- _Directions_: Exact copies of the lines from the line containing "tools used are" through the last line of the entries below are the whole answer.

- _Data supplied_:
---*---

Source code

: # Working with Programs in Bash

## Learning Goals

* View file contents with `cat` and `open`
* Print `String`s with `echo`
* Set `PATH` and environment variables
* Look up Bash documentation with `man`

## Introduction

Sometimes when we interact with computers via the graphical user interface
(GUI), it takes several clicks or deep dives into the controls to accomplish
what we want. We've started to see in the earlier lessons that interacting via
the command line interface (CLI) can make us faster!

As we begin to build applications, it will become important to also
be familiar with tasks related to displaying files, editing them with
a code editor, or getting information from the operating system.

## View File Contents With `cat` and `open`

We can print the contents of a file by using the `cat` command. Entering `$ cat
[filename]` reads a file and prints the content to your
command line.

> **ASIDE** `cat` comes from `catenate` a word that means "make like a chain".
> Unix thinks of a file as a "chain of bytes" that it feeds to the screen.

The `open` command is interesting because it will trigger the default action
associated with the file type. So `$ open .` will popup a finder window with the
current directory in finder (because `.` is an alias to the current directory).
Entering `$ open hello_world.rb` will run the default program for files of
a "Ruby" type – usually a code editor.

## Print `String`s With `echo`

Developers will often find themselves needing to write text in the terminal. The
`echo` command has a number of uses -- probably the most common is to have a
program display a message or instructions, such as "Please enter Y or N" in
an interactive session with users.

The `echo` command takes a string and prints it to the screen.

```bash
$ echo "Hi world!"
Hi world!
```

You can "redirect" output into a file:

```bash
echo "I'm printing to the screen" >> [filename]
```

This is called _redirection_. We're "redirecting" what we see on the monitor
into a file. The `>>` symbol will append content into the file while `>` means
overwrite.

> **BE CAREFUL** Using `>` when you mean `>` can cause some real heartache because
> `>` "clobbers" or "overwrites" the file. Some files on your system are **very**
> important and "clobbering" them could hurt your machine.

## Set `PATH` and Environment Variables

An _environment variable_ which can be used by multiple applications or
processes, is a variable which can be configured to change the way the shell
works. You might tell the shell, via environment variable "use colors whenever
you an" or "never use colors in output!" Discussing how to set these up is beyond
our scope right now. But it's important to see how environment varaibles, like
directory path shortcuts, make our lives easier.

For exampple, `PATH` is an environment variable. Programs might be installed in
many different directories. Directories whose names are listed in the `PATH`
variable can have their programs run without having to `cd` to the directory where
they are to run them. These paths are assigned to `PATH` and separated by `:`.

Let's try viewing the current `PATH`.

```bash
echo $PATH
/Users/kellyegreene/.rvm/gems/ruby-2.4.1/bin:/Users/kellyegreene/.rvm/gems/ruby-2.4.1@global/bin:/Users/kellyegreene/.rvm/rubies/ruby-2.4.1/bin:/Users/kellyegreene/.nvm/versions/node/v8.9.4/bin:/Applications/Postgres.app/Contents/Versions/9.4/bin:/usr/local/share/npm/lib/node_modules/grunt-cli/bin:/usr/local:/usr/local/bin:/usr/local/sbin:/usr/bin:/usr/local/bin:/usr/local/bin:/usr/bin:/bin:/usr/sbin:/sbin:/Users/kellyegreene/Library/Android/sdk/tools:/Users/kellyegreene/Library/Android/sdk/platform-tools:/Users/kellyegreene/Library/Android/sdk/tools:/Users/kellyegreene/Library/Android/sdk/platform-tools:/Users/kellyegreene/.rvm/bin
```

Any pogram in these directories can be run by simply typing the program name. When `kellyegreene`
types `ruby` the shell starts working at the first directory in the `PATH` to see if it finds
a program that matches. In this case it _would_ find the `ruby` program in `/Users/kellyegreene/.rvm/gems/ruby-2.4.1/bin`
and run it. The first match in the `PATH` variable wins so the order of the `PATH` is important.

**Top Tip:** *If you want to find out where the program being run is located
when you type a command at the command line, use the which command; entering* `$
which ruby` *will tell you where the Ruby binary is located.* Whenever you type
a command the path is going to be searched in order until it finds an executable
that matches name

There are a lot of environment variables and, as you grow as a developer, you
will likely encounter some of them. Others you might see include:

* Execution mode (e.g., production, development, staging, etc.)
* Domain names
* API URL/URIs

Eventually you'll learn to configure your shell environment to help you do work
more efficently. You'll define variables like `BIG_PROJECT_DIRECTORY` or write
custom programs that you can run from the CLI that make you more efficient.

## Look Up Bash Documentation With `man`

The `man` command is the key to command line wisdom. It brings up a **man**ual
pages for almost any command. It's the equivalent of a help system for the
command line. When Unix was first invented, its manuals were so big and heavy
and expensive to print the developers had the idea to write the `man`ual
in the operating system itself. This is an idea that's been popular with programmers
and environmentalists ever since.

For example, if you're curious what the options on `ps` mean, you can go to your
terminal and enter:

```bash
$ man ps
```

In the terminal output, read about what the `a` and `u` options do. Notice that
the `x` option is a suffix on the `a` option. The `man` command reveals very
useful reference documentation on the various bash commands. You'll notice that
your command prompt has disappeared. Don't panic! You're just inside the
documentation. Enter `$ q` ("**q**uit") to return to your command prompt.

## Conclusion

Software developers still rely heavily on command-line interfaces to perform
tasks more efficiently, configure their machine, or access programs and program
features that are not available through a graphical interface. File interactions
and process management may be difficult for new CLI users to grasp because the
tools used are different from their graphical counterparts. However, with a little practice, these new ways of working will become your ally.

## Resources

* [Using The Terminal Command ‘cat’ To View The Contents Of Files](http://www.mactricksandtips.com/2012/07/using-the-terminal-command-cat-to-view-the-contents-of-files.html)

---*---

- _Answer space_:
tools used are different from their graphical counterparts. However, with a little practice, these new ways of working will become your ally.

## Resources

* [Using The Terminal Command ‘cat’ To View The Contents Of Files](http://www.mactricksandtips.com/2012/07/using-the-terminal-command-cat-to-view-the-contents-of-files.html)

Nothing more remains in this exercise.